HAVING been spared catastrophe, Louisiana faces an extended recovery from Hurricane Gustav, which is estimated to have caused up to $12 billion damage.
New Orleans's evacuated populace could be back within days, but many among the 1.9 million who fled the Gulf Coast will find their return delayed by power failures, blocked roads, and wind-damaged and flooded neighbourhoods.
Many officials, including New Orleans mayor Ray Nagin, yesterday warned residents not to rush home until mandatory evacuation orders were lifted and authorities had ensured residential areas were safe.
The statements did not deter tens of thousands of people from trying to return to their homes. The Herald Sun witnessed a 50km line of bumper-to-bumper traffic moving at a snail's pace along a major freeway from Texas to the Louisiana state border.
Authorities said that before people were moved out of shelters and residents were allowed home, each bridge that had been in the path of the storm needed to be inspected. Regional officials were to lift evacuation orders one by one.
New Orleans remained a ghost town, occupied only by the few residents who remained, levee workers, police and soldiers. Louisiana State Police troopers manning roadblocks turned back most cars.
Even as Gustav vanished, emergency officials were assessing the likelihood that a new hurricane could strike the Atlantic coast this week.

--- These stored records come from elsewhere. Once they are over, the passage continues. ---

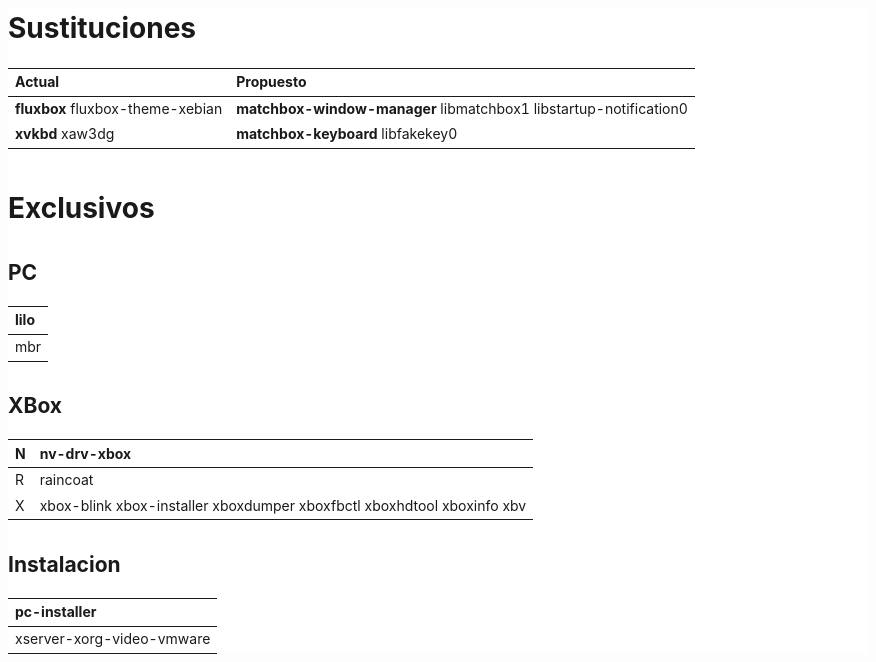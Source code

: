 # Sustituciones #

| **Actual** | **Propuesto** |
|:-----------|:--------------|
| **fluxbox** fluxbox-theme-xebian | **matchbox-window-manager** libmatchbox1 libstartup-notification0 |
| **xvkbd** xaw3dg | **matchbox-keyboard** libfakekey0 |

# Exclusivos #
## PC ##
| lilo |
|:-----|
| mbr |

## XBox ##
| N | nv-drv-xbox |
|:--|:------------|
| R | raincoat |
| X | xbox-blink xbox-installer xboxdumper xboxfbctl xboxhdtool xboxinfo xbv |

## Instalacion ##
| pc-installer |
|:-------------|
| xserver-xorg-video-vmware |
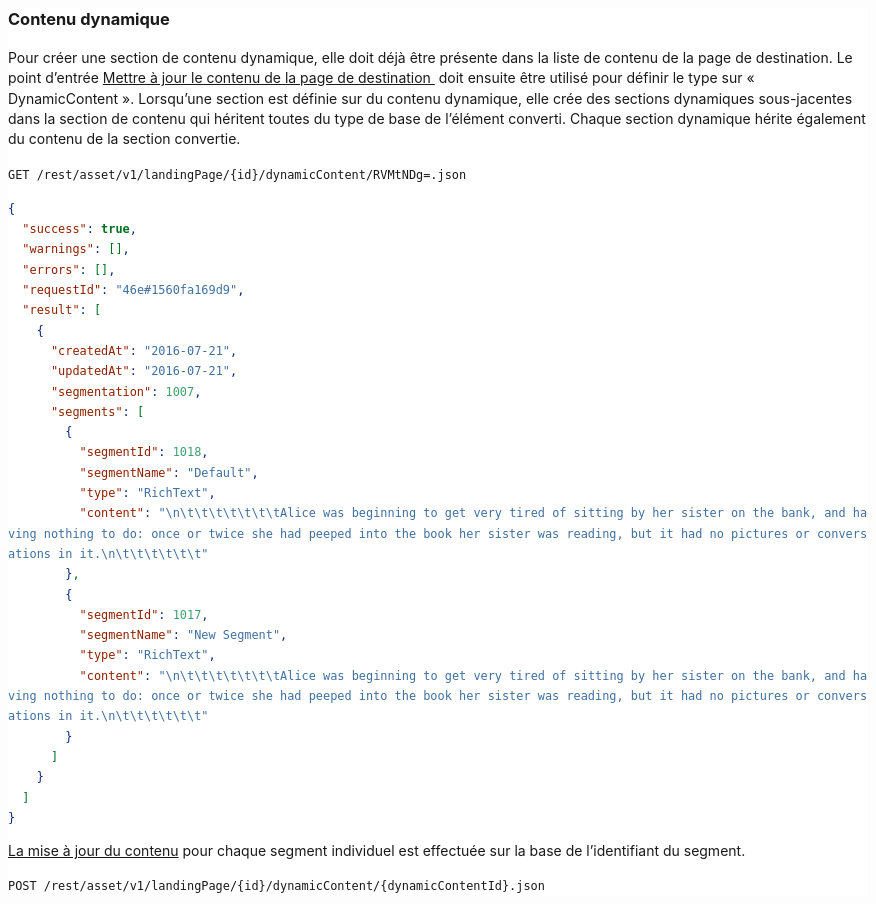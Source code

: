 ### Contenu dynamique

Pour créer une section de contenu dynamique, elle doit déjà être présente dans la liste de contenu de la page de destination. Le point d’entrée [&#x200B; Mettre à jour le contenu de la page de destination &#x200B;](https://developer.adobe.com/marketo-apis/api/asset/#tag/Landing-Page-Content/operation/updateLandingPageContentUsingPOST) doit ensuite être utilisé pour définir le type sur « DynamicContent ». Lorsqu’une section est définie sur du contenu dynamique, elle crée des sections dynamiques sous-jacentes dans la section de contenu qui héritent toutes du type de base de l’élément converti. Chaque section dynamique hérite également du contenu de la section convertie.

```
GET /rest/asset/v1/landingPage/{id}/dynamicContent/RVMtNDg=.json
```

```json
{
  "success": true,
  "warnings": [],
  "errors": [],
  "requestId": "46e#1560fa169d9",
  "result": [
    {
      "createdAt": "2016-07-21",
      "updatedAt": "2016-07-21",
      "segmentation": 1007,
      "segments": [
        {
          "segmentId": 1018,
          "segmentName": "Default",
          "type": "RichText",
          "content": "\n\t\t\t\t\t\t\tAlice was beginning to get very tired of sitting by her sister on the bank, and having nothing to do: once or twice she had peeped into the book her sister was reading, but it had no pictures or conversations in it.\n\t\t\t\t\t\t"
        },
        {
          "segmentId": 1017,
          "segmentName": "New Segment",
          "type": "RichText",
          "content": "\n\t\t\t\t\t\t\tAlice was beginning to get very tired of sitting by her sister on the bank, and having nothing to do: once or twice she had peeped into the book her sister was reading, but it had no pictures or conversations in it.\n\t\t\t\t\t\t"
        }
      ]
    }
  ]
}
```

[La mise à jour du contenu](https://developer.adobe.com/marketo-apis/api/asset/#tag/Landing-Page-Content/operation/updateLandingPageDynamicContentUsingPOST) pour chaque segment individuel est effectuée sur la base de l’identifiant du segment.

```
POST /rest/asset/v1/landingPage/{id}/dynamicContent/{dynamicContentId}.json
```
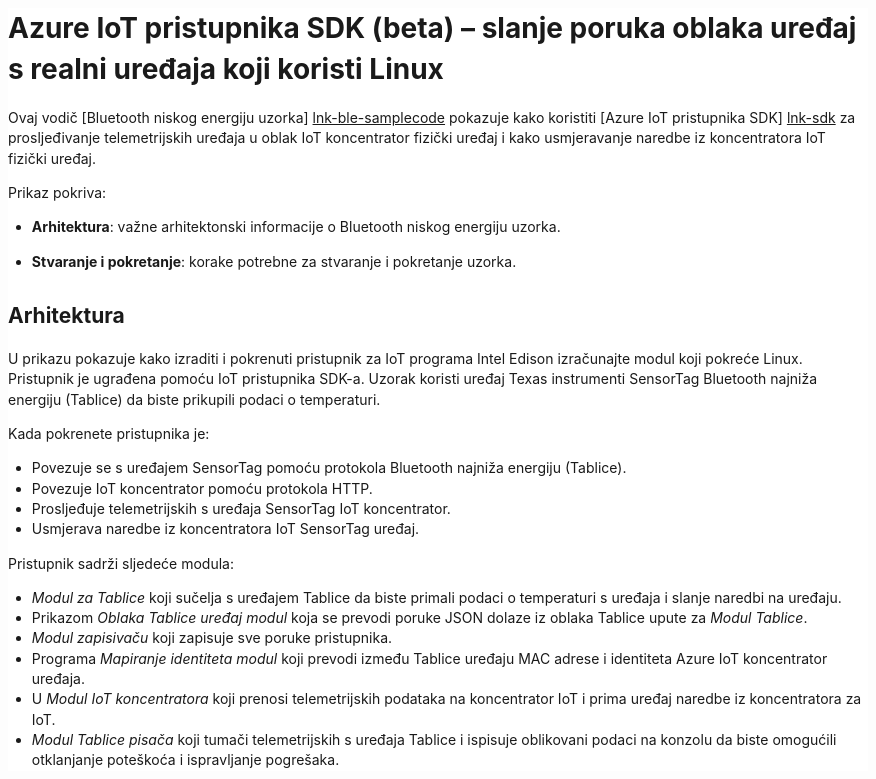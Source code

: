 <properties
    pageTitle="Koristi realni uređaj s pristupnika SDK IoT | Microsoft Azure"
    description="Azure IoT pristupnika SDK vodič pomoću uređaja Texas instrumenti SensorTag slanje podataka u koncentratoru IoT putem pristupnika radi na programa Intel Edison izračunati modul"
    services="iot-hub"
    documentationCenter=""
    authors="chipalost"
    manager="timlt"
    editor=""/>

<tags
     ms.service="iot-hub"
     ms.devlang="cpp"
     ms.topic="article"
     ms.tgt_pltfrm="na"
     ms.workload="na"
     ms.date="08/29/2016"
     ms.author="andbuc"/>


# <a name="azure-iot-gateway-sdk-beta--send-device-to-cloud-messages-with-a-real-device-using-linux"></a>Azure IoT pristupnika SDK (beta) – slanje poruka oblaka uređaj s realni uređaja koji koristi Linux

Ovaj vodič [Bluetooth niskog energiju uzorka] [ lnk-ble-samplecode] pokazuje kako koristiti [Azure IoT pristupnika SDK] [ lnk-sdk] za prosljeđivanje telemetrijskih uređaja u oblak IoT koncentrator fizički uređaj i kako usmjeravanje naredbe iz koncentratora IoT fizički uređaj.

Prikaz pokriva:

* **Arhitektura**: važne arhitektonski informacije o Bluetooth niskog energiju uzorka.

* **Stvaranje i pokretanje**: korake potrebne za stvaranje i pokretanje uzorka.

## <a name="architecture"></a>Arhitektura

U prikazu pokazuje kako izraditi i pokrenuti pristupnik za IoT programa Intel Edison izračunajte modul koji pokreće Linux. Pristupnik je ugrađena pomoću IoT pristupnika SDK-a. Uzorak koristi uređaj Texas instrumenti SensorTag Bluetooth najniža energiju (Tablice) da biste prikupili podaci o temperaturi.

Kada pokrenete pristupnika je:

- Povezuje se s uređajem SensorTag pomoću protokola Bluetooth najniža energiju (Tablice).
- Povezuje IoT koncentrator pomoću protokola HTTP.
- Prosljeđuje telemetrijskih s uređaja SensorTag IoT koncentrator.
- Usmjerava naredbe iz koncentratora IoT SensorTag uređaj.

Pristupnik sadrži sljedeće modula:

- *Modul za Tablice* koji sučelja s uređajem Tablice da biste primali podaci o temperaturi s uređaja i slanje naredbi na uređaju.
- Prikazom *Oblaka Tablice uređaj modul* koja se prevodi poruke JSON dolaze iz oblaka Tablice upute za *Modul Tablice*.
- *Modul zapisivaču* koji zapisuje sve poruke pristupnika.
- Programa *Mapiranje identiteta modul* koji prevodi između Tablice uređaju MAC adrese i identiteta Azure IoT koncentrator uređaja.
- U *Modul IoT koncentratora* koji prenosi telemetrijskih podataka na koncentrator IoT i prima uređaj naredbe iz koncentratora za IoT.
- *Modul Tablice pisača* koji tumači telemetrijskih s uređaja Tablice i ispisuje oblikovani podaci na konzolu da biste omogućili otklanjanje poteškoća i ispravljanje pogrešaka.


[lnk-ble-samplecode]: https://github.com/Azure/azure-iot-gateway-sdk/blob/master/samples/ble_gateway_hl
[lnk-free-trial]: https://azure.microsoft.com/pricing/free-trial/
[lnk-explorer-tools]: https://github.com/Azure/azure-iot-sdks/blob/master/doc/manage_iot_hub.md
[lnk-setup-win64]: https://software.intel.com/get-started-edison-windows
[lnk-setup-win32]: https://software.intel.com/get-started-edison-windows-32
[lnk-setup-osx]: https://software.intel.com/get-started-edison-osx
[lnk-setup-linux]: https://software.intel.com/get-started-edison-linux
[lnk-sdk]: https://github.com/Azure/azure-iot-gateway-sdk/
[lnk-devguide]: iot-hub-devguide.md
[lnk-create-hub]: iot-hub-create-through-portal.md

Yesterday, tropical storm Hanna left at least 19 dead in Haiti as it unleashed heavy wind and rain on the Bahamas and threatened to head toward the south-eastern US coastline.
Behind Hanna, tropical storms Ike and Josephine were also threatening to follow Gustav's path and turn into hurricanes next week.
Since Gustav failed to deliver the threatened catastrophe, officials worry people may not heed their warnings next time.
As others prepared to return home, one family that needs no warning about hurricanes was left pondering its future.
Nelson and Faith Roberts's daughters, now five, were conceived as a tropical storm raged through Louisiana, inspiring the couple to name them Stormy and Rainie.
But Hurricane Gustav will not hold such fond memories. The couple were grim-faced yesterday after learning that their home in the coastal town of Labadieville, 87km south-west of New Orleans, had been destroyed by the Category Two storm the previous afternoon.
Ms Roberts, 30, said she broke down when a neighbour called to tell them the wind had demolished their three-bedroom house.
"I cried and cried and I haven't been able to stop shaking since," she said.
"We don't know where to go."
It is the second time the family has been left homeless by a hurricane. Their previous house in the city of Houma, 74km south-west of New Orleans, was flattened by the devastating force of Katrina three years ago.